Copy out all the lines of the data that hold the word "kazookilovescoding".

Supplied records>
# # # #
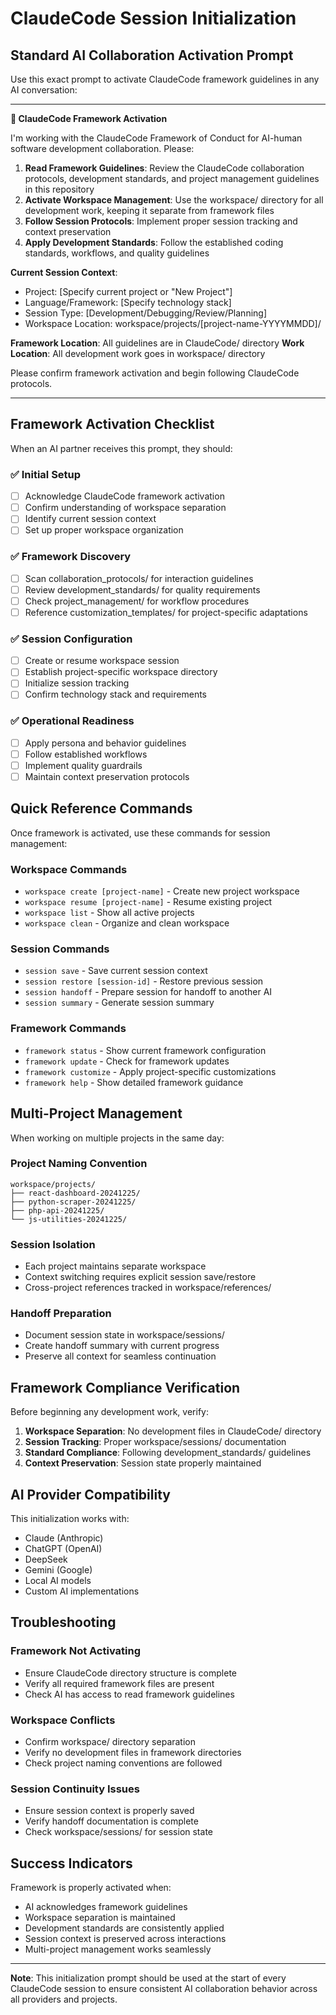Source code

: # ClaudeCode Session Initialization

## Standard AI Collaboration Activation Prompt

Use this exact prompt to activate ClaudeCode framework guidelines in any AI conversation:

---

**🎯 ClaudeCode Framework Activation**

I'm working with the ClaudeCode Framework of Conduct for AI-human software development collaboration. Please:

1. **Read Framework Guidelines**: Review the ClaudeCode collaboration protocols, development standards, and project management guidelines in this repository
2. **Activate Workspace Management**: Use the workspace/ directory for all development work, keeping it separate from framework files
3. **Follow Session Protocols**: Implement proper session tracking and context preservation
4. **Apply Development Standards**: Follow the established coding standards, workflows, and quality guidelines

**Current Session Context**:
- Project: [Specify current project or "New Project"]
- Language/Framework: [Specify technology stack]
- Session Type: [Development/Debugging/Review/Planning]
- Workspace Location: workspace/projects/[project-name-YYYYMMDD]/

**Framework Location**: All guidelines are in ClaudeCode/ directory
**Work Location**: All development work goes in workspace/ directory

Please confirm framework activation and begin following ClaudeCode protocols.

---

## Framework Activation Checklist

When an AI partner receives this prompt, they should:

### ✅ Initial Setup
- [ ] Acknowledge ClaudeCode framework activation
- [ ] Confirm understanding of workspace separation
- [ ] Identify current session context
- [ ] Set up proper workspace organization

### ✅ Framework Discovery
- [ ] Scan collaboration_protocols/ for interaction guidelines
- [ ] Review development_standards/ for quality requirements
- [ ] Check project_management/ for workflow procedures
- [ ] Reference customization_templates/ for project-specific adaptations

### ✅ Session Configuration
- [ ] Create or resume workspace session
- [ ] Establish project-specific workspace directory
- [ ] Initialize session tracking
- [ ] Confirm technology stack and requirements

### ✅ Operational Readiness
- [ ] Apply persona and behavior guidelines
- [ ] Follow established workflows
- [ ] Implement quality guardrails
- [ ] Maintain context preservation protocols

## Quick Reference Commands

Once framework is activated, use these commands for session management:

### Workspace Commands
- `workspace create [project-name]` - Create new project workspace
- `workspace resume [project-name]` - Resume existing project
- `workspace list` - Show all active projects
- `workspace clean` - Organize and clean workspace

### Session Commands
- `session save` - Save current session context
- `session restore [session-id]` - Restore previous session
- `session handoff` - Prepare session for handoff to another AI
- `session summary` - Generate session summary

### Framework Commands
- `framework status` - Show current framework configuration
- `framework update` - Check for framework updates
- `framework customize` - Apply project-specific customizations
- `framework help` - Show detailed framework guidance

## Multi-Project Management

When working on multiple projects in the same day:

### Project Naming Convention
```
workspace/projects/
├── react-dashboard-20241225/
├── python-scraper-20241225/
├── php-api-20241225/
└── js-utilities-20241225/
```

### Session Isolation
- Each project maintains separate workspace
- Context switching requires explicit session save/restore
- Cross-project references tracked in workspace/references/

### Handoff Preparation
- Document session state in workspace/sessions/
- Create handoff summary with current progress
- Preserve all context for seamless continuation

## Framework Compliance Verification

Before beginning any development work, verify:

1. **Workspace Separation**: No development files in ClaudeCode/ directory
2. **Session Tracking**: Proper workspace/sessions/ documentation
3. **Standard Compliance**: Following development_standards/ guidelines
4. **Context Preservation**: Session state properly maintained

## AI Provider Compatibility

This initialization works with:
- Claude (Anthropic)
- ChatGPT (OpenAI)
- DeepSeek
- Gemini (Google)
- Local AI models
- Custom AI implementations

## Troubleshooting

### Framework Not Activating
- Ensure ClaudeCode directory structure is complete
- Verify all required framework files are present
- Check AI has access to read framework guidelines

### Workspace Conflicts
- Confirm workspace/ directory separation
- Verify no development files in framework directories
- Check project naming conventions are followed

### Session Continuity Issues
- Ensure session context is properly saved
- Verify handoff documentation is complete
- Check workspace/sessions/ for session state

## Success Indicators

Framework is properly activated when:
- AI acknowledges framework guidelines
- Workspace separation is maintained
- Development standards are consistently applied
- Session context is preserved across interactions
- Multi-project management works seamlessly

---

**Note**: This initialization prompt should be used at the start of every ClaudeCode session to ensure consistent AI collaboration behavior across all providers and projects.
# # # #
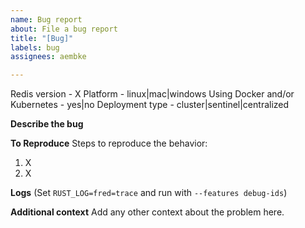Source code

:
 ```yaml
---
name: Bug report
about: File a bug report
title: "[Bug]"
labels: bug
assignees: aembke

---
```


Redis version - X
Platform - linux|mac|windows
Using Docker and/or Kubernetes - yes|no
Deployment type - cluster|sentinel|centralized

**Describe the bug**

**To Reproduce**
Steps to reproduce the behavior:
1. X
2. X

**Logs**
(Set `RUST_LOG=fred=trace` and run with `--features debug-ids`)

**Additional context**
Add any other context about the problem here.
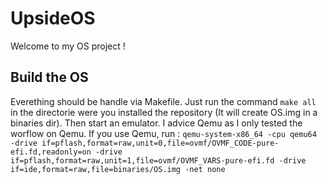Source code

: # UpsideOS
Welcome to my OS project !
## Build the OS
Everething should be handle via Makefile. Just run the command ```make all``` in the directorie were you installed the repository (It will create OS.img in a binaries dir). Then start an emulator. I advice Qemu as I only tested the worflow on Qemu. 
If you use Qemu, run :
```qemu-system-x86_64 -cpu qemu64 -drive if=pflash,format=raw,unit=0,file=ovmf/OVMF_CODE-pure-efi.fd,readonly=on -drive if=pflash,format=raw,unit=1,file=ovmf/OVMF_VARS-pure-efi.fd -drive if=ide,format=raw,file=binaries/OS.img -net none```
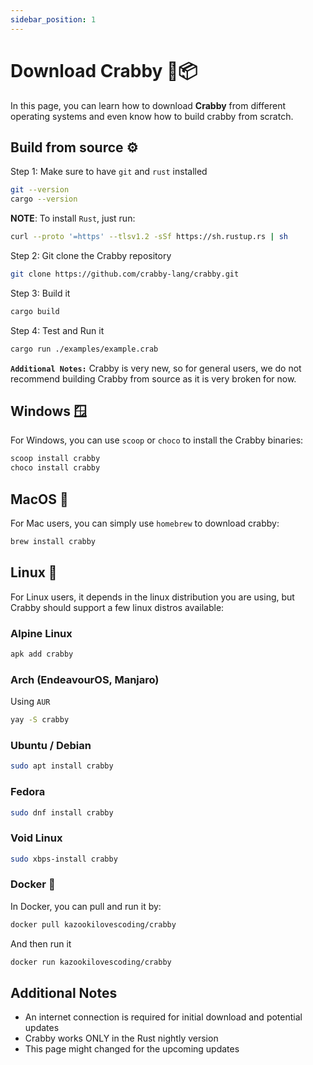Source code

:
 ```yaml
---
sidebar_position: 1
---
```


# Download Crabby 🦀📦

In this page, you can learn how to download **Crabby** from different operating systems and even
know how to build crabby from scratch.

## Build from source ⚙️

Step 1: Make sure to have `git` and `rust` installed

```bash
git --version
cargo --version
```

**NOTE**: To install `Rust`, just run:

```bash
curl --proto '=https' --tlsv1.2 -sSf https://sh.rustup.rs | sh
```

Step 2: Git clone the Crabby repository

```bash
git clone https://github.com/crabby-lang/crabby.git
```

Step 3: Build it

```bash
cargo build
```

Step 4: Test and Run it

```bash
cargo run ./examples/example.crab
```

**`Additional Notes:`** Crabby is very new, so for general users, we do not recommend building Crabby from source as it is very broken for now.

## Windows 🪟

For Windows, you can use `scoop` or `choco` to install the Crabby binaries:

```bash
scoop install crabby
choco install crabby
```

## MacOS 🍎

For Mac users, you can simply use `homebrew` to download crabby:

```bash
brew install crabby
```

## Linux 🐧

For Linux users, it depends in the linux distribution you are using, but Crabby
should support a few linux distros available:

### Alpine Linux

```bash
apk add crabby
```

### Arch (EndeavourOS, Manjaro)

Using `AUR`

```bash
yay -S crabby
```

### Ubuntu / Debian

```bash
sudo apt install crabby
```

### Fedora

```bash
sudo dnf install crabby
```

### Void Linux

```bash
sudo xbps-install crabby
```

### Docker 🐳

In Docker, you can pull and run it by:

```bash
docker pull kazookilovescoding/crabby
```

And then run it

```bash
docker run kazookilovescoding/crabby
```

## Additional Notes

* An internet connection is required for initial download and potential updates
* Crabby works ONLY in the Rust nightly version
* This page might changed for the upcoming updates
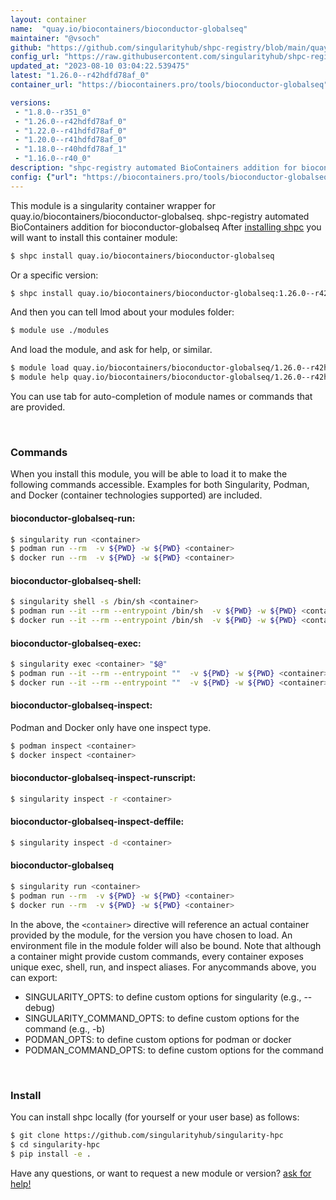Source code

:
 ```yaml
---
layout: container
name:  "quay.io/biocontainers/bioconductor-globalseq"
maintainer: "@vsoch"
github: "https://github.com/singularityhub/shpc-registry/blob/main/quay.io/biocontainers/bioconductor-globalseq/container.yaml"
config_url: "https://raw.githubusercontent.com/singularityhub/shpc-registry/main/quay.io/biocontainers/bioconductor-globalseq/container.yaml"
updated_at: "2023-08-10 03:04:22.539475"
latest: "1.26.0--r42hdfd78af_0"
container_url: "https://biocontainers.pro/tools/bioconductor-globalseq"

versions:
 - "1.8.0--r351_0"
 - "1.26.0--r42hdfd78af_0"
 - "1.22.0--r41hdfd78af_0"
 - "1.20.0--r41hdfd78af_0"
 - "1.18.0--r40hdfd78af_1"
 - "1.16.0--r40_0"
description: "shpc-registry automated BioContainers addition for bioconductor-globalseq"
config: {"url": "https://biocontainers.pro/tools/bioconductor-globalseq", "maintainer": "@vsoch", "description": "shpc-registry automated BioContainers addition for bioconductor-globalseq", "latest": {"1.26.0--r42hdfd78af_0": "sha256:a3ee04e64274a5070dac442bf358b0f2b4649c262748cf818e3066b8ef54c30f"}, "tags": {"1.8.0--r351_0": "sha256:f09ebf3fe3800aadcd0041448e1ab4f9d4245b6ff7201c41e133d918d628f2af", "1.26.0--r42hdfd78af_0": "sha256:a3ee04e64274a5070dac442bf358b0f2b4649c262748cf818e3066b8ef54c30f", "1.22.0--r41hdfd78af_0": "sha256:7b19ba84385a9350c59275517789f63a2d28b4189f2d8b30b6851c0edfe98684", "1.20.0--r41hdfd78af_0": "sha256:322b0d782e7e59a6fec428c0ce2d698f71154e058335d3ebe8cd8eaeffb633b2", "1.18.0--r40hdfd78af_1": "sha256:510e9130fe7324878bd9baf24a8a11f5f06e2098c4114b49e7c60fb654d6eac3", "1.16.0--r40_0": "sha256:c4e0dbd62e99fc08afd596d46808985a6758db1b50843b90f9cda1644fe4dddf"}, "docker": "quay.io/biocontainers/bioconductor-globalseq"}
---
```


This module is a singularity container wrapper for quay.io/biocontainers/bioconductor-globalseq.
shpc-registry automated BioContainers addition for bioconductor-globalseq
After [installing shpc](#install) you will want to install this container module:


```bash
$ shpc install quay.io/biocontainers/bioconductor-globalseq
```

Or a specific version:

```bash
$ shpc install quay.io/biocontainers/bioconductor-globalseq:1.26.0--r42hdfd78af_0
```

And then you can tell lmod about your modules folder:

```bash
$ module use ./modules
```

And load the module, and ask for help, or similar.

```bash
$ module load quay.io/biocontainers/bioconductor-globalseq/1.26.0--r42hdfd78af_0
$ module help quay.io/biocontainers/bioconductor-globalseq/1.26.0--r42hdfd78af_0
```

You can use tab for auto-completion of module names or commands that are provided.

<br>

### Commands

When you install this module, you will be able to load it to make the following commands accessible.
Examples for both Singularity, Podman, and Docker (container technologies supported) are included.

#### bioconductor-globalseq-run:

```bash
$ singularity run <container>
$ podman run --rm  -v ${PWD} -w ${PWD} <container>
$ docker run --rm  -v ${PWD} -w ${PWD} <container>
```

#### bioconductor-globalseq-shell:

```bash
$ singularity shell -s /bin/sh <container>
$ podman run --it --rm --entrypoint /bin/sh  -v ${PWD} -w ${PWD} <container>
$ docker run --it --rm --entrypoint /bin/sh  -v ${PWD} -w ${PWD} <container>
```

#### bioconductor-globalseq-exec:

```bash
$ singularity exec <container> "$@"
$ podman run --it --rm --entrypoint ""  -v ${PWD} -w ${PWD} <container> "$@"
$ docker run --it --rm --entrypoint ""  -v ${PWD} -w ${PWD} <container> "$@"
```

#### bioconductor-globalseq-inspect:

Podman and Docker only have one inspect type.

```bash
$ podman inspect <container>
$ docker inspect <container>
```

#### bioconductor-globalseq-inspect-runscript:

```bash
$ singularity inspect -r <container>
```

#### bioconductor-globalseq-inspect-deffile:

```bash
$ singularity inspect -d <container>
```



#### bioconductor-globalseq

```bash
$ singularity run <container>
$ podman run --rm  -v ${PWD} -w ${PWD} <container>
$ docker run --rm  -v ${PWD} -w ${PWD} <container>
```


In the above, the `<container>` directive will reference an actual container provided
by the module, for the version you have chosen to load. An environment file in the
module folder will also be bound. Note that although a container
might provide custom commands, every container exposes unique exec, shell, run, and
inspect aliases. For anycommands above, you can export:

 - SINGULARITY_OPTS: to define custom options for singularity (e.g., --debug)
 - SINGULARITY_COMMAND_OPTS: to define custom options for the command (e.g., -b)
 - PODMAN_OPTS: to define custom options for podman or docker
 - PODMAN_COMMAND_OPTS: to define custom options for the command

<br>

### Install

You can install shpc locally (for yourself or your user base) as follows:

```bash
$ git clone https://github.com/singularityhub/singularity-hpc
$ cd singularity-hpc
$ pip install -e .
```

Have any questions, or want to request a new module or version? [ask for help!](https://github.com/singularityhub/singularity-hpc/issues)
# # # #
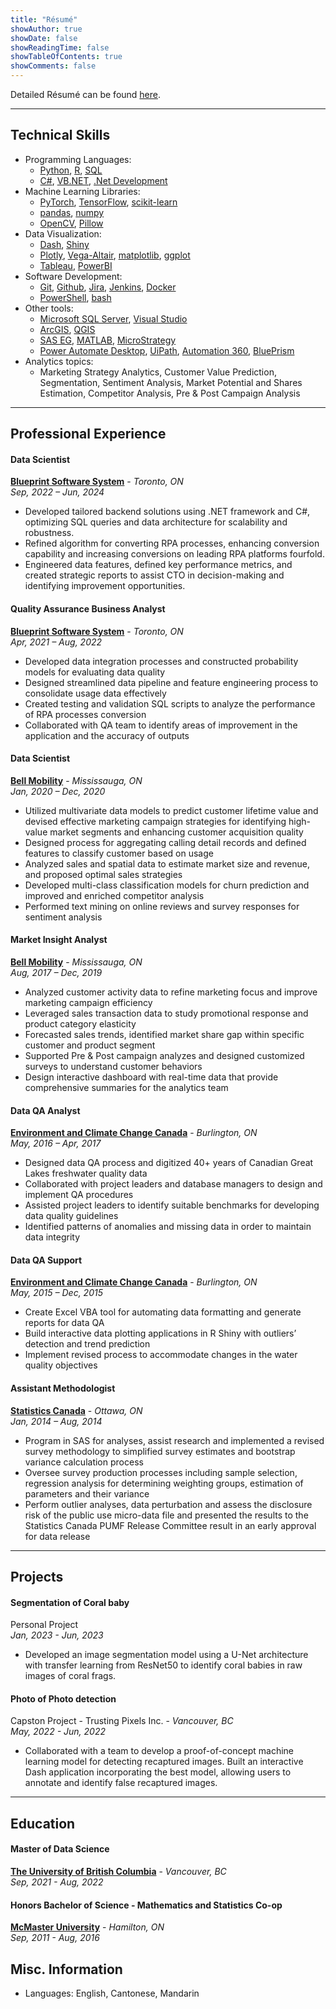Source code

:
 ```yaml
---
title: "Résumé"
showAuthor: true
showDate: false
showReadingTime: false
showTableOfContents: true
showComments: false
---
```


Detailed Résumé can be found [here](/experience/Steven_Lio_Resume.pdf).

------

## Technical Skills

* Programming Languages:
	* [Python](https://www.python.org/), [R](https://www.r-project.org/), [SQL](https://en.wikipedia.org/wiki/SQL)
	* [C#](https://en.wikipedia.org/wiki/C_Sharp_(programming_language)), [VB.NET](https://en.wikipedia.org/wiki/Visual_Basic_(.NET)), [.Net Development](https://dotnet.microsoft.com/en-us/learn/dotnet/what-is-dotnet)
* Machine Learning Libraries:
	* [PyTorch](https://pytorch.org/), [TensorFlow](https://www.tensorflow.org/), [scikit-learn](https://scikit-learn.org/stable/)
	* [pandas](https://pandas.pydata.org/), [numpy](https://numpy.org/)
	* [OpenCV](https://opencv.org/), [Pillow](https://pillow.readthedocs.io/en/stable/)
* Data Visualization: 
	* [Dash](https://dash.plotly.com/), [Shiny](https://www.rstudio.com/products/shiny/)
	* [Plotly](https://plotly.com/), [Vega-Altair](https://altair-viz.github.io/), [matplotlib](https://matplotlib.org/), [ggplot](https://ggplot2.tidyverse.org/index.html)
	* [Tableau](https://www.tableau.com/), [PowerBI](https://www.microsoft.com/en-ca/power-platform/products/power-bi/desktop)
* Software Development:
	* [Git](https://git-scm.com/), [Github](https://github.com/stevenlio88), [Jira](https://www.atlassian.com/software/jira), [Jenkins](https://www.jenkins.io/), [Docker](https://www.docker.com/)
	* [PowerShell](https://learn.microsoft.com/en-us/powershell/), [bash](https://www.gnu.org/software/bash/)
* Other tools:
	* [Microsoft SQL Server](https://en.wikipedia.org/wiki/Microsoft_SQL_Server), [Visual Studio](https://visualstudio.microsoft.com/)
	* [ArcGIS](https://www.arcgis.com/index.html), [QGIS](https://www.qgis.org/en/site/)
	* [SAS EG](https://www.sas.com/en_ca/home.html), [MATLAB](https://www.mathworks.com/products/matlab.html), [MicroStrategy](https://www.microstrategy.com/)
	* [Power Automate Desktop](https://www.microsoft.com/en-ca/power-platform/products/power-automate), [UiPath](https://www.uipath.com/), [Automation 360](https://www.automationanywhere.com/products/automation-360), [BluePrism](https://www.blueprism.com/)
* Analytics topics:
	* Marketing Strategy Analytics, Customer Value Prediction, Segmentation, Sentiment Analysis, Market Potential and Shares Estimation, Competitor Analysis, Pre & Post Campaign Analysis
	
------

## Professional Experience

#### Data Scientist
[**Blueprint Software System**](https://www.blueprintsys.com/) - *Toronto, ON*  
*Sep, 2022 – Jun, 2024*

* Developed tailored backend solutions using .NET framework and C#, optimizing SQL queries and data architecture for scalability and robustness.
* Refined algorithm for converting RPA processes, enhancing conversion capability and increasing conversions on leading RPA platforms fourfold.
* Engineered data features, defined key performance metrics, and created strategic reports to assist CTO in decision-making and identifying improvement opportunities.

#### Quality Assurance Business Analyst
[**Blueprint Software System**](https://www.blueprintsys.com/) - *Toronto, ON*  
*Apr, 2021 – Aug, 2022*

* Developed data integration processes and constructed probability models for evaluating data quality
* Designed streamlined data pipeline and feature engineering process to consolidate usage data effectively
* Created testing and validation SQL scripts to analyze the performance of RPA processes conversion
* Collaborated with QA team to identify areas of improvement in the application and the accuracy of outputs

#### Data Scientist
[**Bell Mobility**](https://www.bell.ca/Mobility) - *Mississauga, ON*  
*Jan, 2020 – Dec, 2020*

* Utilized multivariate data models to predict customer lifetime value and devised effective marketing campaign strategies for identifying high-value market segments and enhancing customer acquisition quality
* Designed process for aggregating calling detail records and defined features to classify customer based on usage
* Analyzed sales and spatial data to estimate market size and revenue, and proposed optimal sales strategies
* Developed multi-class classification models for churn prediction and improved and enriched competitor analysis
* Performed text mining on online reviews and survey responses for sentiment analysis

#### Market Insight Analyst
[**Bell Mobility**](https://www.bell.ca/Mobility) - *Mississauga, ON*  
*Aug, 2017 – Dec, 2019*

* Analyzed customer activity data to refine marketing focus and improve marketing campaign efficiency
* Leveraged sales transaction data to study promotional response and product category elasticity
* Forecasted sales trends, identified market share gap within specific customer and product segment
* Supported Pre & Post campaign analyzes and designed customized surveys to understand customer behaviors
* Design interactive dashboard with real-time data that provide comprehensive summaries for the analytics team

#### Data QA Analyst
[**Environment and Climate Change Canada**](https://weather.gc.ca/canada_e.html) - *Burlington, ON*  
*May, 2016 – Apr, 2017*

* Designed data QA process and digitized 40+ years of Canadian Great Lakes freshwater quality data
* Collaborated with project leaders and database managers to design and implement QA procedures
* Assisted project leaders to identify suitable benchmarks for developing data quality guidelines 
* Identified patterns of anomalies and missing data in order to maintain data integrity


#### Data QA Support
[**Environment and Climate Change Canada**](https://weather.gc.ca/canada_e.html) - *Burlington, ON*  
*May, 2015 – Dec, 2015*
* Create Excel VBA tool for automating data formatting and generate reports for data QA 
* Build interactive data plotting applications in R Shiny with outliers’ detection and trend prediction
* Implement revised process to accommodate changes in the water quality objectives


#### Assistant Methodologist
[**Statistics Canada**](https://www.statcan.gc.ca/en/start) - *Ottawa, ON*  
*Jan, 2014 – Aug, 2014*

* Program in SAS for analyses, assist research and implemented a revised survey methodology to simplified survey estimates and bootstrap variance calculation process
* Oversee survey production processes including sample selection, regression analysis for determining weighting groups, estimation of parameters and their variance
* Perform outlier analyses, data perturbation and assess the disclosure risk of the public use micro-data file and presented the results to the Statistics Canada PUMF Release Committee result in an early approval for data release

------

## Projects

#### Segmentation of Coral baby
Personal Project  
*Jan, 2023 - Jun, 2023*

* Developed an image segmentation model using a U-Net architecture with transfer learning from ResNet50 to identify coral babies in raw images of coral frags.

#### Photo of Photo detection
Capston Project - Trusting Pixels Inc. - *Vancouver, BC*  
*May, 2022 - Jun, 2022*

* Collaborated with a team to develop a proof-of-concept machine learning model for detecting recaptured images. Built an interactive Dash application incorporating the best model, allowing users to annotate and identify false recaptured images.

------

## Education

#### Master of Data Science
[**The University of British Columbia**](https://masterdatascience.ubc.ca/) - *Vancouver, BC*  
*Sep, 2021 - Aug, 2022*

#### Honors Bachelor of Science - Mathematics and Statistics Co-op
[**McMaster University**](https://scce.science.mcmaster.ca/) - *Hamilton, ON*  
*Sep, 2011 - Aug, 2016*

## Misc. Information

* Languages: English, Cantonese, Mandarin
# # # #
Response box>
docker pull kazookilovescoding/crabby
docker run kazookilovescoding/crabby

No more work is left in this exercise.